Liberty and Phineas Fowler sat huddled cold, wet and miserable inside their tent, munching on handfuls of dry coffee mi
xed with the last of their sugar. No fires, the general had ordered, no talking either. The opposing armies now lay as close to one another as weary travelers sharing a narrow bed, their restless shifting throughout the night setting off periodic flurries of picket fire, the muzzle flashes darting like bright reptilian tongues through the drizzle and thickening fog, attempting to sense within this tense obscurity the adversary’s precise location. Sleep would be a rare commodity tonight on either side—especially for Liberty, who the previous day had discovered gunpowder in his canteen and, this morning, that his ramrod had gone missing. “Once the ball’s in motion,” Sergeant Wickersham had assured him, “you’ll be able to fetch another easy enough. The field’ll be scattered with them.”
“I didn’t like the sound of that,” complained Fowler, wiping the grime from the metalwork of his Enfield. “How many of us do you reckon are going to end the day no longer in need of muskets or anything else for that matter?”
“Ill reflections, Phinny. Lieutenant Quincy says it’s such thoughts that help draw the minies.”
“But how do you know I’m not having thoughts like this because I’m already sensing the balls coming toward me?”
“They’re coming for all of us, Phinny, and I would suggest the best remedy is whatever rest we can pinch from this grudging night.” He rolled over onto his dry side, which became immediately wet.
“I’m scared, Liberty. I don’t know if my soul is adequately prepared.”
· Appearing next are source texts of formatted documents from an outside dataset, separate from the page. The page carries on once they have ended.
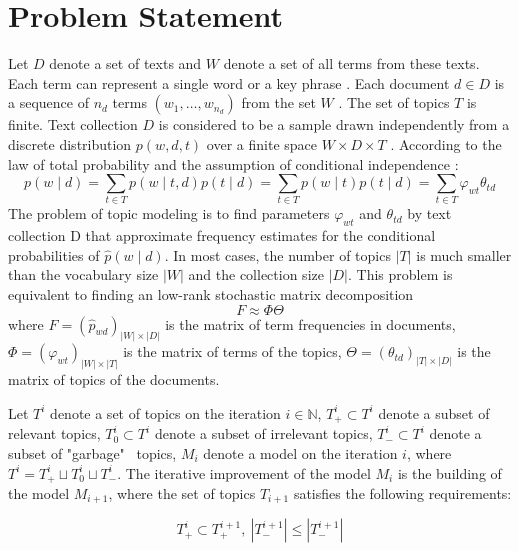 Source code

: \documentclass{article}
\begin{document}
\section{Problem Statement}

Let $D$ denote a set of texts and $W$ denote a set of all terms from these texts.
Each term can represent a single word or a key phrase \citep{artm2}.
Each document $d \in D$ is a sequence of $n_d$ terms $\left( w_1, \dots, w_{n_d} \right)$ from the set $W$ \citep{artm}.
The set of topics $T$ is finite.
Text collection $D$ is considered to be a sample drawn independently from a discrete distribution $p(w, d, t)$ over a finite space $W \times D \times T$ \citep{artm2}.
According to the law of total probability and the assumption of conditional independence \citep{bigartm}:
 \begin{equation}
      p(w \mid d) = \sum \limits_{t \in T} p(w \mid t, d) p(t \mid d) = \sum \limits_{t \in T} p (w \mid t) p (t \mid d) = \sum \limits_{t \in T} \varphi_{wt} \theta_{td}
 \end{equation}
The problem of topic modeling is to find parameters $\varphi_{wt}$ and $\theta_{td}$ by text collection D that approximate frequency estimates for the conditional probabilities of $\widehat{p} (w \mid d)$.
In most cases, the number of topics $|T|$ is much smaller than the vocabulary size $|W|$ and the collection size $|D|$. This problem is equivalent to finding an low-rank stochastic matrix decomposition \citep{artm2}
\begin{equation}
     F \approx \Phi \Theta
\end{equation}
where $F = {(\widehat{p}_{wd})}_{|W| \times |D|}$ is the matrix of term frequencies in documents, $\Phi = {(\varphi_{wt})}_{|W| \times |T|}$ is the matrix of terms of the topics, $\Theta = {(\theta_{td})}_{|T| \times |D|}$ is the matrix of topics of the documents.

Let $T^i$ denote a set of topics on the iteration $i \in \mathbb{N}$,  $T_+^i \subset T^i$ denote a subset of relevant topics, $T_0^i \subset T^i$ denote a subset of irrelevant topics, $T_-^i \subset T^i$ denote a subset of "garbage" \ topics, $M_i$ denote a model on the iteration $i$, where $T^i = T_+^i \sqcup T_0^i \sqcup T_-^i$.
The iterative improvement of the model $M_i$ is the building of the model  $M_{i + 1}$, where the set of topics $T_{i + 1}$ satisfies the following requirements:

$$T_+^i \subset T_+^{i + 1}, \ \left| T_-^{i + 1} \right| \leq \left| T_-^{i + 1} \right|$$
\end{document}
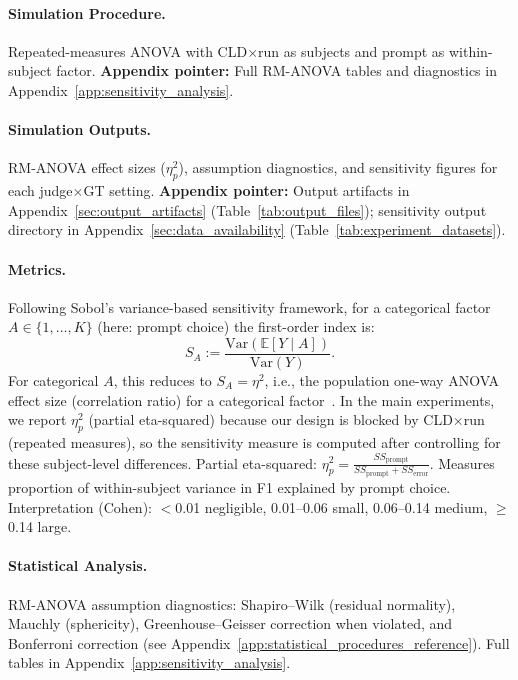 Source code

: \paragraph{Simulation Procedure.}
Repeated-measures ANOVA with CLD$\times$run as subjects and prompt as within-subject factor.
\textbf{Appendix pointer:} Full RM-ANOVA tables and diagnostics in Appendix~\ref{app:sensitivity_analysis}.

\paragraph{Simulation Outputs.}
RM-ANOVA effect sizes ($\eta^2_p$), assumption diagnostics, and sensitivity figures for each judge$\times$GT setting.
\textbf{Appendix pointer:} Output artifacts in Appendix~\ref{sec:output_artifacts} (Table~\ref{tab:output_files}); sensitivity output directory in Appendix~\ref{sec:data_availability} (Table~\ref{tab:experiment_datasets}).

\paragraph{Metrics.}
Following Sobol's variance-based sensitivity framework, for a categorical factor $A\in\{1,\dots,K\}$ (here: prompt choice) the first-order index is:
\begin{equation}
S_A := \frac{\mathrm{Var}(\mathbb{E}[Y \mid A])}{\mathrm{Var}(Y)}.
\end{equation}
For categorical $A$, this reduces to $S_A=\eta^2$,
i.e., the population one-way ANOVA effect size (correlation ratio) for a categorical factor~\cite{saltelli2010variance}. In the main
experiments, we report $\eta^2_p$ (partial eta-squared) because our design is blocked by CLD$\times$run (repeated
measures), so the sensitivity measure is computed after controlling for these subject-level differences.
Partial eta-squared: $\eta^2_p = \frac{SS_{\text{prompt}}}{SS_{\text{prompt}} + SS_{\text{error}}}$. Measures proportion of within-subject variance in F1 explained by prompt choice. Interpretation (Cohen): $<$0.01 negligible, 0.01--0.06 small, 0.06--0.14 medium, $\geq$0.14 large.

\paragraph{Statistical Analysis.}
RM-ANOVA assumption diagnostics: Shapiro--Wilk (residual normality), Mauchly (sphericity), Greenhouse--Geisser correction when violated, and Bonferroni correction (see Appendix~\ref{app:statistical_procedures_reference}). Full tables in Appendix~\ref{app:sensitivity_analysis}.

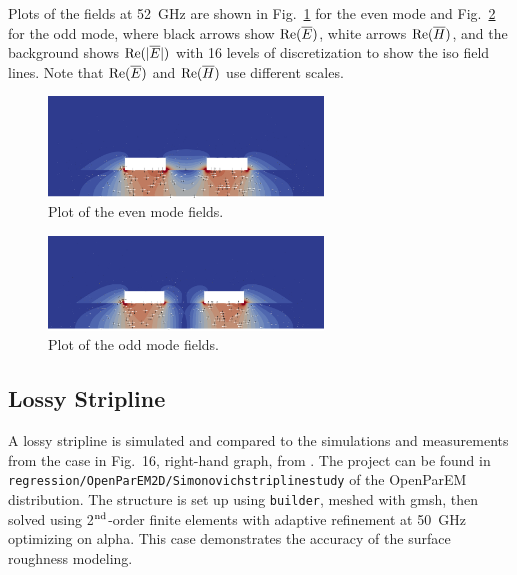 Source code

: \documentclass[titlepage]{article}
\renewcommand\_{\textunderscore\linebreak[1]}
\begin{document}
Plots of the fields at 52~GHz are shown in Fig.~\ref{fig:diffpair_even_plot} for the even mode and Fig.~\ref{fig:diffpair_odd_plot} for the odd mode, where black arrows show $\textnormal{Re}(\overline{E})$, white arrows $\textnormal{Re}(\overline{H})$, and the background shows $\textnormal{Re}(|\overline{E}|)$ with 16 levels of discretization to show the iso field lines.  Note that $\textnormal{Re}(\overline{E})$ and $\textnormal{Re}(\overline{H})$ use different scales.
\begin{figure}[H]
  \centering
  \includegraphics[width=0.65\textwidth]{../regression/OpenParEM2D/differential_pair/diff_pair_study/screenshots/diffpair_even_plot}
  \caption{Plot of the even mode fields.}
  \label{fig:diffpair_even_plot}
\end{figure}
\begin{figure}[H]
  \centering
  \includegraphics[width=0.65\textwidth]{../regression/OpenParEM2D/differential_pair/diff_pair_study/screenshots/diffpair_odd_plot}
  \caption{Plot of the odd mode fields.}
  \label{fig:diffpair_odd_plot}
\end{figure}

\subsection{Lossy Stripline}

A lossy stripline is simulated and compared to the simulations and measurements from the case in Fig.~16, right-hand graph, from \cite{Simonovich}.  The project can be found in \texttt{regression/OpenParEM2D/Simonovich\_stripline\_study} of the OpenParEM distribution.  The structure is set up using \texttt{builder}, meshed with gmsh, then solved using 2$^{\textnormal{nd}}$-order finite elements with adaptive refinement at 50~GHz optimizing on alpha.  This case demonstrates the accuracy of the surface roughness modeling.
\end{document}
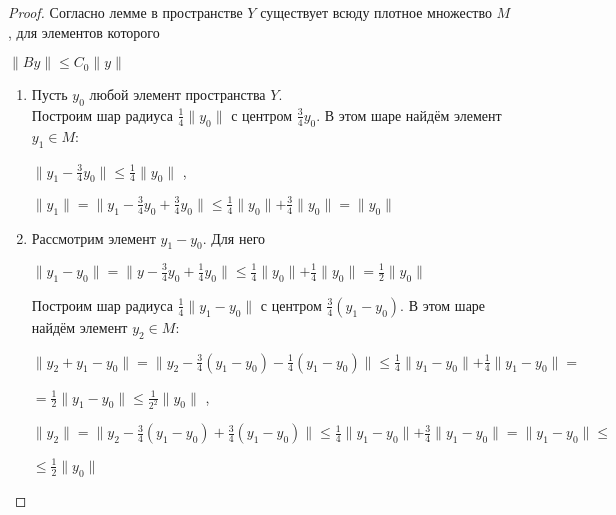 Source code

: \documentclass[12pt,a4paper,titlepage]{book}
\theoremstyle{definition}
\theoremstyle{plain}
\theoremstyle{remark}
\theoremstyle{remark}
\theoremstyle{remark}
\theoremstyle{plain}
\begin{document}
\begin{proof}
Согласно лемме в пространстве $Y$ существует всюду плотное множество $M$, для элементов которого
\begin{center}
	$\parallel By \parallel \leq C_0 \parallel y \parallel $
\end{center}
\begin{enumerate}

	\item Пусть $y_0$ любой элемент пространства $Y$.\\
	Построим шар радиуса $\frac{1}{4}\parallel y_0 \parallel$ с 		центром $\frac{3}{4}y_0$. В этом шаре найдём элемент
	$y_1 \in M$:
	\begin{center}
	$\parallel y_1 - \frac{3}{4}y_0\parallel \leq \frac{1}{4}    		\parallel y_0 \parallel $  ,
	\end{center}
	\begin{center}
	$\parallel y_1 \parallel =
	\parallel y_1 - \frac{3}{4}y_0 +
	\frac{3}{4}y_0 \parallel \leq \frac{1}{4} 			\parallel y_0 \parallel +
	 \frac{3}{4}\parallel y_0\parallel = 				\parallel y_0 \parallel$
	\end{center}
	
	\item Рассмотрим элемент $y_1 - y_0$. Для него
	\begin{center}
	$\parallel y_1-y_0 \parallel =\parallel y - \frac{3}{4}y_0 +
	\frac{1}{4}y_0 \parallel \leq
	\frac{1}{4} \parallel y_0 \parallel +
	\frac{1}{4} \parallel y_0 \parallel =
	\frac{1}{2} \parallel y_0 \parallel$
	\end{center}
	Построим шар радиуса $\frac{1}{4} \parallel 		y_1 - y_0 \parallel$ с центром $\frac{3}{4}			(y_1 - y_0)$. В этом шаре найдём элемент 			$y_2 \in M$:
	\begin{center}
	$\parallel y_2 + y_1 - y_0 \parallel =
	\parallel y_2 - \frac{3}{4}(y_1 - y_0) -
	\frac{1}{4}(y_1 - y_0) \parallel \leq
	\frac{1}{4} \parallel y_1 - y_0 \parallel +
	\frac{1}{4} \parallel y_1 - y_0 \parallel = $
	\end{center}
	\begin{center}
	$ = \frac{1}{2} \parallel y_1 - y_0 \parallel 			\leq
	\frac{1}{2^2} \parallel y_0 \parallel$ ,
	\end{center}
	\begin{center}
	$\parallel y_2 \parallel =
	\parallel y_2 - \frac{3}{4}(y_1 - y_0) +
	\frac{3}{4}(y_1 - y_0) \parallel \leq
	\frac{1}{4} \parallel y_1 - y_0 \parallel +
	\frac{3}{4} \parallel y_1 - y_0 \parallel =
	 \parallel y_1 - y_0 \parallel \leq$
	 \end{center}
	\begin{center}
	 $ \leq \frac{1}{2} \parallel y_0 \parallel$
	\end{center}
	

\end{enumerate}
\end{proof}
\end{document}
“Go talk to the chaplain.” He could feel the leading edge of a cold taking up residence in the back of his throat.
“Chaplain Poague doesn’t like me. He believes redheads are all bound for perdition.”
“Yes,” said Liberty, trying to determine if that was a rock or a root pressing so insistently against his hip, “and all southpaws are thieves. I’ve heard the speech.”
“You’d think they would provide us with spiritual counsel of a loftier quality, especially on the eve of battle.”